Rutger White was lying just as I had left him. He was so pale and motionless that for one wrenching instant I knew he was dead. I opened up completely to search for any life in him. It was there, thank God, running below the surface like a stream beneath ice. I saw his chest rise and scowled, embarrassed by my fear.
We carried White out to the hauler and strapped him in. “Sorry about the scorch. It’s only light plus Sleepy; he tried to knife me, so…”
“I don’t care if they come in with one scorch line or nine, as long as they’re alive,” the cop said, slamming the steel doors shut.
I was glad to see him go. I stood in Jericho Court until the sound of
the hauler had dwindled into the night.
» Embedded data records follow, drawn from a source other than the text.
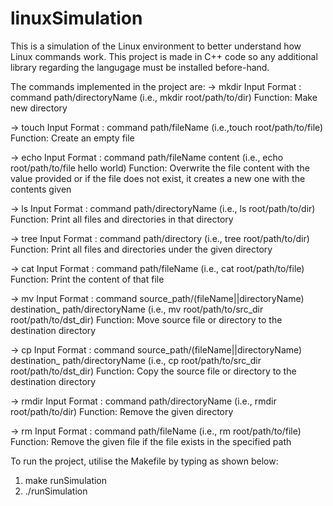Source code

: # linuxSimulation

This is a simulation of the Linux environment to better understand how Linux commands work. This project is made in C++ code so any additional library regarding the langugage must be installed before-hand.

The commands implemented in the project are:
  -> mkdir 
    Input Format : command path/directoryName (i.e., mkdir root/path/to/dir)
    Function: Make new directory
    
  -> touch
    Input Format : command path/fileName (i.e.,touch root/path/to/file)
    Function: Create an empty file
    
  -> echo
    Input Format : command path/fileName content (i.e., echo root/path/to/file hello world)
    Function: Overwrite the file content with the value provided or if the file does not exist, it creates a new one with the contents given
  
  -> ls
    Input Format : command path/directoryName (i.e., ls root/path/to/dir)
    Function: Print all files and directories in that directory
    
  -> tree
    Input Format : command path/directory (i.e., tree root/path/to/dir)
    Function: Print all files and directories under the given directory
    
  -> cat
    Input Format : command path/fileName (i.e., cat root/path/to/file)
    Function: Print the content of that file
    
  -> mv
    Input Format : command source_path/(fileName||directoryName) destination_ path/directoryName  (i.e., mv root/path/to/src_dir root/path/to/dst_dir)
    Function:  Move source file or directory to the destination directory
    
  -> cp
    Input Format : command source_path/(fileName||directoryName) destination_ path/directoryName (i.e., cp root/path/to/src_dir root/path/to/dst_dir)
    Function:  Copy the source file or directory to the destination directory
    
  -> rmdir
    Input Format : command path/directoryName (i.e., rmdir root/path/to/dir)
    Function:  Remove the given directory
    
  -> rm
    Input Format : command path/fileName (i.e., rm root/path/to/file)
    Function:  Remove the given file if the file exists in the specified path

To run the project, utilise the Makefile by typing as shown below:
  1) make runSimulation
  2) ./runSimulation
Longer, while my face grew cold and my limbs stiffened, mechanical and insensitive. Knowing I ought to go in, I was held, filled up with silence.
When I started walking, I didn’t know where I was going. I do that often; start the line and let the shape build itself. This time it took me to the door of #7. Averting my eyes from the empty cot I stepped into the bathroom. My tanned face startled in the mirror, green eyes narrowing, crinkly pony tail swinging behind, making me wish for the thousandth time that my hair would just hang straight.
There is a wrongness in the blind symmetry of mirrors. They scare me, sometimes. I slapped the light switch and hurried from the apartment, locking the door behind me.
Back at #8 the omelette was cold. I tried to sit with my back against one of the bookshelves, but the floor was cluttered and I couldn’t get comfortable. Cautiously Jim came over. He fumbled with an upturned paperback, made a show of tidying up. We were both embarrassed. Damn it, I had no business being here. Jim settled himself next to me and looked over slantwise. “Can I get you a glass of wine?”
“O no—don’t bother,” I said, and then I realized I had missed the point. He had been trying to throw a rope between us, but I had dropped my end.
He turned away, more embarrassed yet. “I’ll just take that plate,” he mumbled.
“I didn’t mean—”
“Sorry about the omelette. I don’t usually burn them.” He stacked the dishes in the sink and ran some water.
“So,” I tried at last, “thinking of going to Late Service tonight?”
“What? Oh. Oh, yeah, uh, probably.” He was rinsing dishes as if he hadn’t done it often. He had problems packing them in the antique washer, a cluttered field of discs and edges.